By 0913 GMT, the lira strengthened to 1.8083 versus the dollar from a close of 1.8130 on Tuesday when it fell 0.8 percent on the day. Earlier on Wednesday it had firmed as far as 1.8060 right after the announcement that no repo auction would he held, and on the current account data.
Against its euro-dollar basket, the lira firmed to 2.0901, from 2.0931.
Istanbul's main stock index was 0.61 percent down at 59,621 points, slightly underperforming the MSCI emerging markets index which was down 0.31 percent.
The bank's decision not to hold a repo auction was widely expected, particularly as the lira had weakened as far as 2.0980 versus the euro-dollar basket on concerns about Syria on Tuesday, close to the critical level of 2.10, which usually triggers central bank action.
Last month the bank sharply tightened lira liquidity to help to prop up the currency by cancelling for one week its usual daily one-week repo auctions at a cheap rate of 5.75 percent, and replacing these with intra-day auctions selling the lira into the market at much higher rates of above 10 percent.
The bank refers to this move as its "exceptional days" policy. This can also include selling foreign exchange directly to the market or via intraday forex-selling auctions to boost the lira.
"We think the strengthening of the lira is more related to the central bank's return to its 'exceptional days' policy rather than to the current account data," said Isik Okte, a research manager and strategist at Halk Invest.
"The support levels for the dollar-lira rate are 1.8040 and 1.7950 which is the 200-days moving average," Isik added.
DEFICIT CHEER
The lira was also helped by a lower-than-expected current account deficit which showed Turkey's external gap narrowed to $4.22 billion in February from a revised $5.93 billion a month earlier.
"Rising interest rates on bank loans since last October have slowed local demand. This indicates the central bank's policies were effective in narrowing the current account deficit," said Haluk Burumcekci, chief economist at EFG.

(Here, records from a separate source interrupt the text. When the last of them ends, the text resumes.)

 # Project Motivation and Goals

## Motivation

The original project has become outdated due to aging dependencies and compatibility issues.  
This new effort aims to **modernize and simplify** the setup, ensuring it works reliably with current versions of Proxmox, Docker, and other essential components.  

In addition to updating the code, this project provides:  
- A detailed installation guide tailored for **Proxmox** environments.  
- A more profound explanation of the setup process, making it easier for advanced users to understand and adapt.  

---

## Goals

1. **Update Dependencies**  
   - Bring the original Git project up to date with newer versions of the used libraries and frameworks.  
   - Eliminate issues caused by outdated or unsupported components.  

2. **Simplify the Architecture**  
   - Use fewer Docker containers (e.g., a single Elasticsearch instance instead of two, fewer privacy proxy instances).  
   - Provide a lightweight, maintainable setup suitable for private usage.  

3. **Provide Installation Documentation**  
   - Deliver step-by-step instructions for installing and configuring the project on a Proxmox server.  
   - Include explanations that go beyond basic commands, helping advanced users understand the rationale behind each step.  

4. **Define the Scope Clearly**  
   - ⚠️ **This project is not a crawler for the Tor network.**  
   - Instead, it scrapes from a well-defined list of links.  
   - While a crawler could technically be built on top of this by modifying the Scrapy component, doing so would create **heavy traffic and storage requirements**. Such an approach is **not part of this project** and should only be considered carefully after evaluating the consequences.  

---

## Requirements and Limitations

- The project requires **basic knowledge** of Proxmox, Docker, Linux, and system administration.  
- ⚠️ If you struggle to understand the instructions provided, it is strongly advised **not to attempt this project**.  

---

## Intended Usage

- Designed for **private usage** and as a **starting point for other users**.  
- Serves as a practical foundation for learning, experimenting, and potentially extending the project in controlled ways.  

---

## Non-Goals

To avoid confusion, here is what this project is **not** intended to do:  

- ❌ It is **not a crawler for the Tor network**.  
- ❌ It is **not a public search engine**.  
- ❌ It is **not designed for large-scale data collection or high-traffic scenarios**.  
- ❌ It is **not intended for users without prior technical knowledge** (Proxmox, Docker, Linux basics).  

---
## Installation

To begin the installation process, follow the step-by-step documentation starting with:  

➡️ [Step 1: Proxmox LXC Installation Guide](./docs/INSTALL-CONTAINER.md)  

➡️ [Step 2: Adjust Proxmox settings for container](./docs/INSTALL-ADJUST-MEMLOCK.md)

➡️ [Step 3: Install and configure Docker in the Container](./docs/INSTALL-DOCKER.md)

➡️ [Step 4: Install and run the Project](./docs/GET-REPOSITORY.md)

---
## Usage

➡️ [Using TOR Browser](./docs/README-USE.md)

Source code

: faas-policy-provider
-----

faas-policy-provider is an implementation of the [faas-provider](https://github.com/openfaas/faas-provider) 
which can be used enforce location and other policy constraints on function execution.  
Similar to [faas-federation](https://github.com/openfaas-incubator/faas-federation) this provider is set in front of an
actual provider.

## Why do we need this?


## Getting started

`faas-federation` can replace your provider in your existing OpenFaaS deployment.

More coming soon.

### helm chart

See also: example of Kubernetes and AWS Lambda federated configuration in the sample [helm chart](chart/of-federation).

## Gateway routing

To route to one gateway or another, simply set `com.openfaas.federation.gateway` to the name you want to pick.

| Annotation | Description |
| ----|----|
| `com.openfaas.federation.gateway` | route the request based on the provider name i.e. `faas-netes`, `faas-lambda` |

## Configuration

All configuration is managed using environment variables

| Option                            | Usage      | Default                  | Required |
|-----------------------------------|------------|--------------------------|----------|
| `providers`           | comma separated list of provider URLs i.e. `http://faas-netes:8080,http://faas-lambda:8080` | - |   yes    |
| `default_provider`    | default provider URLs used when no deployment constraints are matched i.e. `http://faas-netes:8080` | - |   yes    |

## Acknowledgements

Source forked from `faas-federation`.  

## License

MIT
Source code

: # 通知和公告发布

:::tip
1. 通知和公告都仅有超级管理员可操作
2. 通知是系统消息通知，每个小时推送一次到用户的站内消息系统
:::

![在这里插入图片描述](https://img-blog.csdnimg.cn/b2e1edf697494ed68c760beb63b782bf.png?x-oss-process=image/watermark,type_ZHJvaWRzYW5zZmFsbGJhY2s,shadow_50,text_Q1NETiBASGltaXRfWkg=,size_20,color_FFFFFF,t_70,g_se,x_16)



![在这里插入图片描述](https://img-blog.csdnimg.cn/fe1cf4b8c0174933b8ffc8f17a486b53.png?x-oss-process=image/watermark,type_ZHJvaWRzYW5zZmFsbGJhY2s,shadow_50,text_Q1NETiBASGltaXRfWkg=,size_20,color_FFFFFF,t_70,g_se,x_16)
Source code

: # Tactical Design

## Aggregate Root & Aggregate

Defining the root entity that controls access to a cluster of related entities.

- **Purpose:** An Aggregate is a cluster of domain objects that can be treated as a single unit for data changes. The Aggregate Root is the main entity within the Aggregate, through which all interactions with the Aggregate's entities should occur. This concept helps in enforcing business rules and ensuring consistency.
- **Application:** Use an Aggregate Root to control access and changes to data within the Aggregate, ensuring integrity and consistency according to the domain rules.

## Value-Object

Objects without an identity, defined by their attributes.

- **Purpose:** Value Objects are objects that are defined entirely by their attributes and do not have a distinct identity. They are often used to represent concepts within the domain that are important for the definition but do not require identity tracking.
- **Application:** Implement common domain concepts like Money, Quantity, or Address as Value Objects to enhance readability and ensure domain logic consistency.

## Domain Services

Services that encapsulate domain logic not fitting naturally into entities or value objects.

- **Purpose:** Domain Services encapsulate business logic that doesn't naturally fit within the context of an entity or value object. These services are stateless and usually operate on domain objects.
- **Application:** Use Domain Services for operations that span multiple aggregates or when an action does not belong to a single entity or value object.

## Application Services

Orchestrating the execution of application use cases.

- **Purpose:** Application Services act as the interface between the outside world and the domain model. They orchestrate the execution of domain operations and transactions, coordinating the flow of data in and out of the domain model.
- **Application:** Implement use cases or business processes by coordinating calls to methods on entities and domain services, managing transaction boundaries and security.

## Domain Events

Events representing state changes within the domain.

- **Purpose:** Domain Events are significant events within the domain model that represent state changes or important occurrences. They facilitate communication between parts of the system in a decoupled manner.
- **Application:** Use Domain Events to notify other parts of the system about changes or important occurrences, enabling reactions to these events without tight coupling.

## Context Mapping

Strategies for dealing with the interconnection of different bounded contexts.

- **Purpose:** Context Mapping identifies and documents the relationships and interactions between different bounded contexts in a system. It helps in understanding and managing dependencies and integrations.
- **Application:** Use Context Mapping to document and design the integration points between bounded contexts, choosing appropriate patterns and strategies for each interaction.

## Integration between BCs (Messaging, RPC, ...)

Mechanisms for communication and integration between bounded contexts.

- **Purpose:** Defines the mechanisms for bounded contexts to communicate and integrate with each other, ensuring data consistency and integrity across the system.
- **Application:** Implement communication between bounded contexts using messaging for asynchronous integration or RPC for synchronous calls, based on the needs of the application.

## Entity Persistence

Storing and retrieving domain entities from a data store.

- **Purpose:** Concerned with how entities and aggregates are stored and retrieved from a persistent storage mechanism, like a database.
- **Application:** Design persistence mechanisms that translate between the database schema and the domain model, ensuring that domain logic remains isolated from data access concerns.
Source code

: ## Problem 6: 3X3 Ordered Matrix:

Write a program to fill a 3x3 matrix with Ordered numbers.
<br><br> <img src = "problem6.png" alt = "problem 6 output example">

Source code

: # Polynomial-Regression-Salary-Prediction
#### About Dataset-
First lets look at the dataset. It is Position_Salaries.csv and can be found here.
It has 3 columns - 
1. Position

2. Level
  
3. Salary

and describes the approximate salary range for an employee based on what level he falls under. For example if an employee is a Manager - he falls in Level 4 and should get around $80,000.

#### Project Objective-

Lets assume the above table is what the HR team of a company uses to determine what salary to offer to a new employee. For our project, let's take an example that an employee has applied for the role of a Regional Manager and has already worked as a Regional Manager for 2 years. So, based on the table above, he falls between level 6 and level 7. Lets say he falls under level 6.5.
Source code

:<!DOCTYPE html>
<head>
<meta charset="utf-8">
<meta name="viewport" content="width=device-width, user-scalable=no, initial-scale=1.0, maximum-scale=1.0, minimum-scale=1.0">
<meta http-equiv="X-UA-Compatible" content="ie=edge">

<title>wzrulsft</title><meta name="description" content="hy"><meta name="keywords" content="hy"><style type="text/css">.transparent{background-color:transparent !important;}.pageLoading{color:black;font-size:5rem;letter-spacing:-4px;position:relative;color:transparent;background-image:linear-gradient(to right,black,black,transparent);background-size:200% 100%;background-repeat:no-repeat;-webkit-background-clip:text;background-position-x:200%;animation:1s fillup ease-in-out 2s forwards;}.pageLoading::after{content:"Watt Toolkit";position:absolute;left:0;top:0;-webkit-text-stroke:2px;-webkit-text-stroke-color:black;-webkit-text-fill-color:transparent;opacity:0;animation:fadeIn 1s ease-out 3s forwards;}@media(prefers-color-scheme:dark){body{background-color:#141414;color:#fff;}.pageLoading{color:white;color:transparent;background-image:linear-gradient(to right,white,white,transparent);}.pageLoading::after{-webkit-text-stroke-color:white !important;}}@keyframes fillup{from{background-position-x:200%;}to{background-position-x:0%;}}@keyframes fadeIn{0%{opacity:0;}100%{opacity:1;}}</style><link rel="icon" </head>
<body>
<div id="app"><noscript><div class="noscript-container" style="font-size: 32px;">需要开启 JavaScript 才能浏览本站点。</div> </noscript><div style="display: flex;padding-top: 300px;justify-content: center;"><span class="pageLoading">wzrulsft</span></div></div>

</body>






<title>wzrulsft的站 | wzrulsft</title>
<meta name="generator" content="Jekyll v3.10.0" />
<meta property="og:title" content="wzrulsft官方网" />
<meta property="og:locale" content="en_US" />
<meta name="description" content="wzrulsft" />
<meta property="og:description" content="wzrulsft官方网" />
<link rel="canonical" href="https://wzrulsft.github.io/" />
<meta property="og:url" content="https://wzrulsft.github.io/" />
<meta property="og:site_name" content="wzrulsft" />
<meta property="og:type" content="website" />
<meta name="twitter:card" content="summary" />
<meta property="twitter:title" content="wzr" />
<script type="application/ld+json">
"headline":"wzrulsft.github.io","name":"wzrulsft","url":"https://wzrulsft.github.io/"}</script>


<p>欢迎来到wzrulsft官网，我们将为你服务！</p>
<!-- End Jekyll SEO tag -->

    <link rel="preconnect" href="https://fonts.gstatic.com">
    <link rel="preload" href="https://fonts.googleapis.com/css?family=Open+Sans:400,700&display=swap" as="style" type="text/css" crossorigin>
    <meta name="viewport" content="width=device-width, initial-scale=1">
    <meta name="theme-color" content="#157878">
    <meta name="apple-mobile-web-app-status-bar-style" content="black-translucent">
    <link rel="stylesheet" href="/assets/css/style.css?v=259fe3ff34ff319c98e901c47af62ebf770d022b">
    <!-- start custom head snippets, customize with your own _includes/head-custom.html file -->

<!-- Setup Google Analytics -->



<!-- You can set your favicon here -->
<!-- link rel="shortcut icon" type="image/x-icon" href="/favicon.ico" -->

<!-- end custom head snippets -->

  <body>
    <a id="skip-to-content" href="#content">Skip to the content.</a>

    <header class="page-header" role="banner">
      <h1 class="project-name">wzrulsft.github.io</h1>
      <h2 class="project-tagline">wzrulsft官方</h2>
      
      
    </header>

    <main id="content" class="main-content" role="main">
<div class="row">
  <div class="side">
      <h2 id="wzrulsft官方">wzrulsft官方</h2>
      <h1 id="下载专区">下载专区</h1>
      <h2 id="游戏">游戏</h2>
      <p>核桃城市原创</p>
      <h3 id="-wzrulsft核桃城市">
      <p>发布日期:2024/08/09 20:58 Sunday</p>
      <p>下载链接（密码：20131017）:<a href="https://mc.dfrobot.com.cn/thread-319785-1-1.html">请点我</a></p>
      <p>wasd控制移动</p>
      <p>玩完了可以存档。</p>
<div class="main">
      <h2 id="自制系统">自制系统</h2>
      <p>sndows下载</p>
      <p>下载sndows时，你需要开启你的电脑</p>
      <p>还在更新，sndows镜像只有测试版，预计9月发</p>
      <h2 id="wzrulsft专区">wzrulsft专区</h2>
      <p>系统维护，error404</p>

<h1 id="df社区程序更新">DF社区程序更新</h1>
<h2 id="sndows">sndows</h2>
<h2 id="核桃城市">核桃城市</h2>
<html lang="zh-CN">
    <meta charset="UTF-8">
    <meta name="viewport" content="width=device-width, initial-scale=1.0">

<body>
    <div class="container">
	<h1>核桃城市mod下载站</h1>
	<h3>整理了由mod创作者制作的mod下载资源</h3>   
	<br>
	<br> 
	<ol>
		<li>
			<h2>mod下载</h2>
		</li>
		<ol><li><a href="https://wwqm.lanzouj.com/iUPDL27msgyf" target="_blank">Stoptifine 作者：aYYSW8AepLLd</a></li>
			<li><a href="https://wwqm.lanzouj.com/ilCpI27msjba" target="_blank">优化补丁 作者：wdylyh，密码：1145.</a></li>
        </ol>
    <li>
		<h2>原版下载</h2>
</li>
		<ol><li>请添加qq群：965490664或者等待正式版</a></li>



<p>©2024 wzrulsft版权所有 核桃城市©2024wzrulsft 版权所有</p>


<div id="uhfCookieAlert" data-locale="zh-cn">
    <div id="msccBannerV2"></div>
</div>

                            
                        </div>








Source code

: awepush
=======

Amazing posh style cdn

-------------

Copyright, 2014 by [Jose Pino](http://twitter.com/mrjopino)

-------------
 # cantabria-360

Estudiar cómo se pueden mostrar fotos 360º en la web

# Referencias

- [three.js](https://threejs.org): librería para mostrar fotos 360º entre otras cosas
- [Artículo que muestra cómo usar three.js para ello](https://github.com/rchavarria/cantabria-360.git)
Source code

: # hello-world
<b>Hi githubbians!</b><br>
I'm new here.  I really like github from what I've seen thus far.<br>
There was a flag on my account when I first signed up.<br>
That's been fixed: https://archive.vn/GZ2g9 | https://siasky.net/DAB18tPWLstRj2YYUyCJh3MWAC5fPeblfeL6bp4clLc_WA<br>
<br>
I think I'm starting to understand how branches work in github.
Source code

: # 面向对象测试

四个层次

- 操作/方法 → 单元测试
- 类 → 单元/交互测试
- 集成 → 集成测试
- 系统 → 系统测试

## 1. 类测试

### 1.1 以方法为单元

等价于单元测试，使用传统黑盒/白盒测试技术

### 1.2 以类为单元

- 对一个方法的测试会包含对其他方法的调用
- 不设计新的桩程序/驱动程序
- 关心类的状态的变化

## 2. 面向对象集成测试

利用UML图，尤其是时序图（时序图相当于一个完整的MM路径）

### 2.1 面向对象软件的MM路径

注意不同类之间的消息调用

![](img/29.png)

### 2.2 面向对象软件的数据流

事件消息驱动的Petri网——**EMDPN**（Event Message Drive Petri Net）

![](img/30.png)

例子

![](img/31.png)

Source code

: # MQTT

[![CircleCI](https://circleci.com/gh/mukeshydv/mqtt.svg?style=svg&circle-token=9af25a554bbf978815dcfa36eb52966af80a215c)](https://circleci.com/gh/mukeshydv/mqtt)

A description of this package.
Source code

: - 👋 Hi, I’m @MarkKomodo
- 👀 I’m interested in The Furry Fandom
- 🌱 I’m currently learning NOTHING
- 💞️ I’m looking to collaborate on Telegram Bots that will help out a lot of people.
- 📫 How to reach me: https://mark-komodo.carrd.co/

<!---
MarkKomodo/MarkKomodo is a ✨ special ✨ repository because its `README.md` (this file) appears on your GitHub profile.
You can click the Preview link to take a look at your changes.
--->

Turkey's central bank has long tried to slow Turkey's soaring rate of bank loan growth which last year sent consumer goods flooding into the country, driving up the current account to around 10 percent of gross domestic product.
The central bank has been using a multi-tool monetary policy since late 2010, based on variable daily injections of lira funding, a flexible corridor between lending and borrowing rates and high bank reserve requirements to dampen inflation, rein in growth to more comfortable rates and decrease the current account deficit.
Turkey's two-year benchmark bond yield stood at 9.46 percent, virtually unchanged from a previous close at 9.48 percent.
"The trend of the bond yields remains to the upside in the short term due to tighter liquidity and exceptional days policy. Besides banks wouldn't be eager to buy bonds ahead of next week's debt auctions," said Tufan Comert, a strategist at Garanti Securities.
The Turkish Treasury will hold two debt auctions on April 17 and three debt auctions on April 24, to borrow a total of 11.5 billion lira.